A un anno e 359 giorni dal suo insediamento, Joe Biden ha finalmente deciso di andare a vedere di persona quale sia la situazione al confine meridionale degli Stati Uniti. Criticato dai repubblicani per il suo «assenteismo», criticato altresì dai democratici per non essere ancora riuscito a disfarsi del Title 42, la regola ripescata da Donald Trump nel 2020 che permette di respingere i migranti per motivi di salute pubblica, Biden arriva al confine dopo aver comunicato una serie di decreti presidenziali che dovrebbero contribuire ad alleggerire la pressione dei richiedenti asilo.
Il presidente sta visitando El Paso, città di tradizioni democratiche, solitamente ospitale verso i migranti, ma recentemente sopraffatta dallo tsunami umano in arrivo dal sud. Ci si fermerà poche ore, sulla strada verso il Messico, dove domani tiene un summit del Nord America con il collega messicano Andres Manuel Lopez Obrador e il primo ministro canadese Justin Trudeau.

«Troppo poco, troppo tardi» protestano i repubblicani, ma anche i democratici vedono nei decreti di Biden solo un cerotto che poco risolve davanti alla massa umana che arriva non più solo dal Centro America, ma ora anche dal Sud America. I provvedimenti portano a 30 mila al mese i permessi di ingresso per coloro che chiedono asilo politico e che provengano da alcuni Paesi che secondo il Dipartimento di Stato sono sotto una dittatura o in condizioni di instabilità e terrore: Cuba, Nicaragua, Haiti. A questi tre Paesi verranno applicate le stesse regole che da settembre si applicano già al Venezuela e dalla scorsa primavera all’Ucraina, e cioè verranno ammessi solo coloro che seguiranno la trafila ufficiale e respinti coloro che insistessero a presentarsi alla frontiera. Inoltre saranno ammessi solo coloro che avranno amici, parenti o conoscenti che siano disposti a sponsorizzarli per due anni.

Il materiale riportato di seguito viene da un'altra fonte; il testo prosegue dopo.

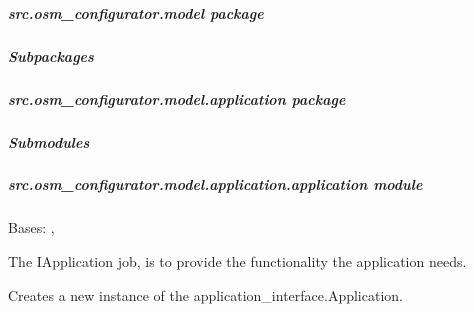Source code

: \documentclass[letterpaper,10pt,english]{sphinxmanual}
\begin{document}
\subparagraph{src.osm\_configurator.model package}
\label{\detokenize{apidoc/src.osm_configurator.model:src-osm-configurator-model-package}}\label{\detokenize{apidoc/src.osm_configurator.model::doc}}

\subparagraph{Subpackages}
\label{\detokenize{apidoc/src.osm_configurator.model:subpackages}}
\sphinxstepscope


\subparagraph{src.osm\_configurator.model.application package}
\label{\detokenize{apidoc/src.osm_configurator.model.application:src-osm-configurator-model-application-package}}\label{\detokenize{apidoc/src.osm_configurator.model.application::doc}}

\subparagraph{Submodules}
\label{\detokenize{apidoc/src.osm_configurator.model.application:submodules}}

\subparagraph{src.osm\_configurator.model.application.application module}
\label{\detokenize{apidoc/src.osm_configurator.model.application:module-src.osm_configurator.model.application.application}}\label{\detokenize{apidoc/src.osm_configurator.model.application:src-osm-configurator-model-application-application-module}}

\begin{fulllineitems}
\label{\detokenize{apidoc/src.osm_configurator.model.application:src.osm_configurator.model.application.application.Application}}
\pysigstartsignatures
{}
\pysigstopsignatures
\sphinxAtStartPar
Bases: {\hyperref[\detokenize{apidoc/src.osm_configurator.model.application:src.osm_configurator.model.application.application_interface.IApplication}]{}}, 

\sphinxAtStartPar
The IApplication job, is to provide the functionality the application needs.

\begin{fulllineitems}
\label{\detokenize{apidoc/src.osm_configurator.model.application:src.osm_configurator.model.application.application.Application.__init__}}
\pysigstartsignatures
{}
\pysigstopsignatures
\sphinxAtStartPar
Creates a new instance of the application\_interface.Application.

\end{fulllineitems}


\end{fulllineitems}
\end{document}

Biden ha definito le nuove regole «ordinate, sicure e umane», e soprattuto «efficaci». E’ un dato di fatto che se prima della nuova normativa i venezuelani che si presentavano alla frontiera erano almeno mille al giorno, oggi se ne contano si e no un centinaio, perché possono far domanda di accesso via internet e già 14 mila sono entrati legalmente da settembre.
Ma è altrettanto vero che il numero di accessi legali che il decreto di Biden concede è una goccia nel mare magno delle onde migratorie dal sud. Per non parlare del fatto che a centinaia di migliaia a chiedere asilo sono le popolazioni del Centro America, devastato dai cambiamenti climatici che hanno quasi cancellato l’agricoltura, come l’Honduras, o quelle di Paesi perseguitati dalla violenza delle bande di narcotrafficanti come la Colombia.
La verità è che il presidente, per dettato costituzionale, non ha i poteri per trovare una soluzione a questa crisi. Può emanare decreti di portata limitata, che poi spesso finiscono comunque contestati o ridotti o cancellati dai tribunali o dalla Corte Suprema, ma non può approntare e adottare una legge vasta che includa tutti i pressanti problemi dell’immigrazione. Quello è un compito esclusivamente del Congresso. E il Congresso oramai da decenni non riesce a superare le divisioni e accordarsi su una legge onnicomprensiva. Figuriamoci poi adesso con i repubblicani che controllano la Camera e i democratici il Senato, entrambi con margini ridotti.
E’ invece un potere del presidente stabilire come e quanto usare gli strumenti già esistenti nel controllo dell’immigrazione. Per esempio l’amministrazione Obama aveva stabilito che nelle espulsioni si desse priorità a individui che rappresentassero una minaccia alla sicurezza nazionale e pubblica e a coloro che erano entrati nel Paese illegalmente da poco. L’amministrazione Trump ha cercato di considerare «priorità elevata» tutti gli immigrati privi di documenti, mentre l’amministrazione Biden è tornato a un approccio simile a quello di Obama.